Detention and Arrest
When police suspect a person of involvement in a crime, they may want to ask questions to clarify their position, such as the suspect's address, vehicle type, knowledge of other suspects, or whereabouts at the time of a crime. While individuals are not required to respond to these questions other than to provide identification, the police interview process can feel like an arrest because the officials frequently do not allow one to walk away without answering the questions. Oftentimes police will hold a suspect in this way, unofficially, until they're able to determine if the person has an alibi or is linked to others suspected in a crime. An individual may also be asked to participate in a line-up of suspects before being arrested and booked. A line-up allows witnesses or victims of crimes to identify suspects, and this process may implicate a suspect even before an arrest takes place.
If police hold a suspect for a significant number of hours without an arrest, the person may seek a writ of habeas corpus from a judge to force police to release or charge him.
The booking process takes place when an individual is charged with a crime. It is followed by an arraignment before a judge for serious crimes, but may be concluded with a summons for a future court date when the charges are less significant.
When an arrest is official, the individual should be asked by police to sign or verbally acknowledge his understanding of Miranda Rights, which is the right to avoid self-incrimination by not answering questions. An attorney may be called or requested at this time so the individual best understands how to answer police questions. If a public defender is requested the arrest and booking period may be much longer due to the time required for this type of representative to be assigned to the case.
When police create booking records, they are legal documents that are primarily used to identify the suspect. Included in booking records are photographs called mug shots, fingerprints, and records of any items the suspect was carrying at the time of his arrest.
The information gathered in booking may be sent to other police agencies including the F.B.I. to determine if the suspect is wanted on other charges in other locations. It can also be used to determine if the suspect has used aliases – other names – when fingerprints are checked against a database of suspects. Photos of tattoos, scars and birthmarks may also become part of the booking records that can be used to identify an individual. Injuries like bruises or scratches may also be noted in case they come into play in the case against the suspect.
During the booking process, police may search the suspect's pockets and belongings as well as body cavities. If they find illegal material like drugs or guns they may charge the suspect with additional crimes. Once the booking process is complete it's likely police will do a more thorough search of the suspect's vehicle, or even get a search warrant for his home, to look for more incriminating items.

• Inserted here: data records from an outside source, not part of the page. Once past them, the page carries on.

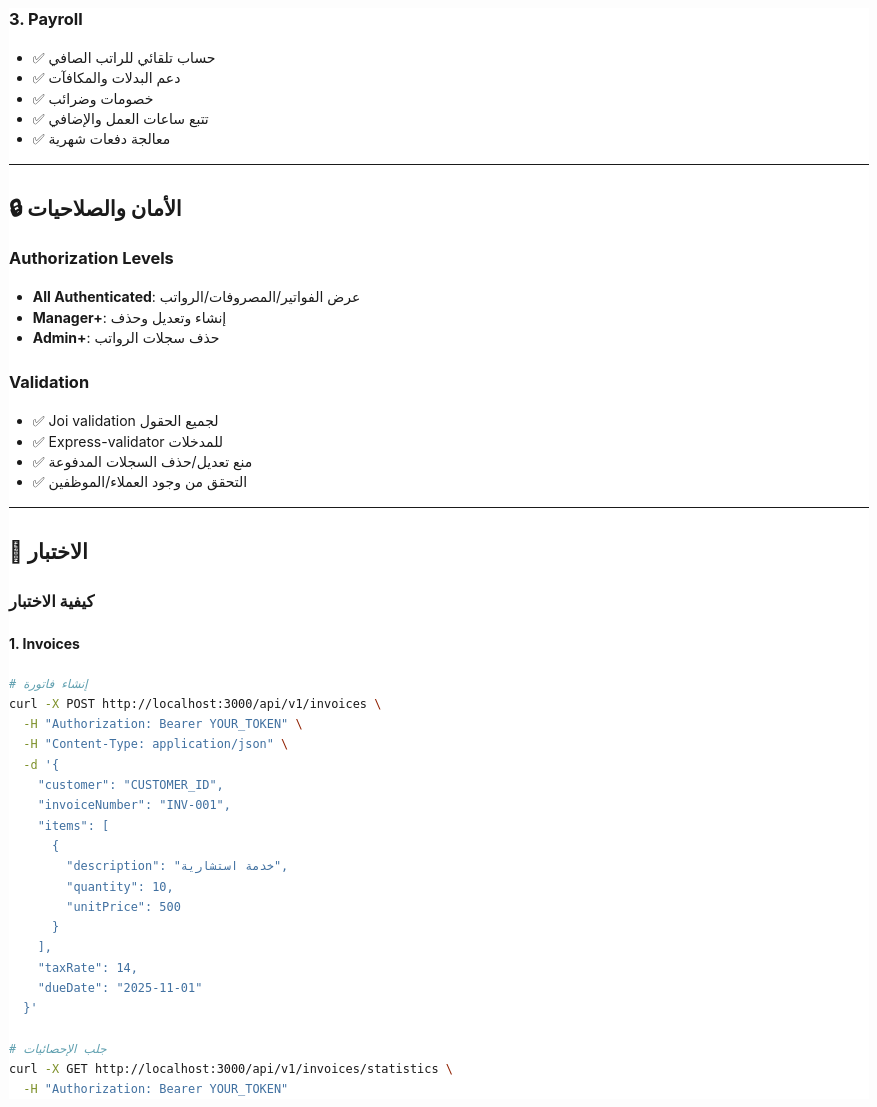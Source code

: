### **3. Payroll**
- ✅ حساب تلقائي للراتب الصافي
- ✅ دعم البدلات والمكافآت
- ✅ خصومات وضرائب
- ✅ تتبع ساعات العمل والإضافي
- ✅ معالجة دفعات شهرية

---

## 🔒 الأمان والصلاحيات

### **Authorization Levels**
- **All Authenticated**: عرض الفواتير/المصروفات/الرواتب
- **Manager+**: إنشاء وتعديل وحذف
- **Admin+**: حذف سجلات الرواتب

### **Validation**
- ✅ Joi validation لجميع الحقول
- ✅ Express-validator للمدخلات
- ✅ منع تعديل/حذف السجلات المدفوعة
- ✅ التحقق من وجود العملاء/الموظفين

---

## 🧪 الاختبار

### **كيفية الاختبار**

#### **1. Invoices**
```bash
# إنشاء فاتورة
curl -X POST http://localhost:3000/api/v1/invoices \
  -H "Authorization: Bearer YOUR_TOKEN" \
  -H "Content-Type: application/json" \
  -d '{
    "customer": "CUSTOMER_ID",
    "invoiceNumber": "INV-001",
    "items": [
      {
        "description": "خدمة استشارية",
        "quantity": 10,
        "unitPrice": 500
      }
    ],
    "taxRate": 14,
    "dueDate": "2025-11-01"
  }'

# جلب الإحصائيات
curl -X GET http://localhost:3000/api/v1/invoices/statistics \
  -H "Authorization: Bearer YOUR_TOKEN"
```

A swab of DNA is quickly becoming a normal part of booking records in most states and may be done in addition to a health screening that is used to determine if a suspect is carrying a contagious disease. No longer is DNA only used for serious crimes like murders or rapes, it's a unique identifier that can be matched against a database of other samples to resolve cold cases and to ascertain identity. In the future it's possible that police may turn to high-tech options like retinal scans for identifying suspects.
Sealing Booking Records
Some police jurisdictions are required to dispose of booking records if charges were dropped or if a suspect has been found not guilty, but others may keep records for many years, even allowing public document searches for them. Some information is likely to be redacted from public documents, including social security number and witness' names, but it is a good idea to search records to determine what information is available and have any nonessential booking records sealed if possible.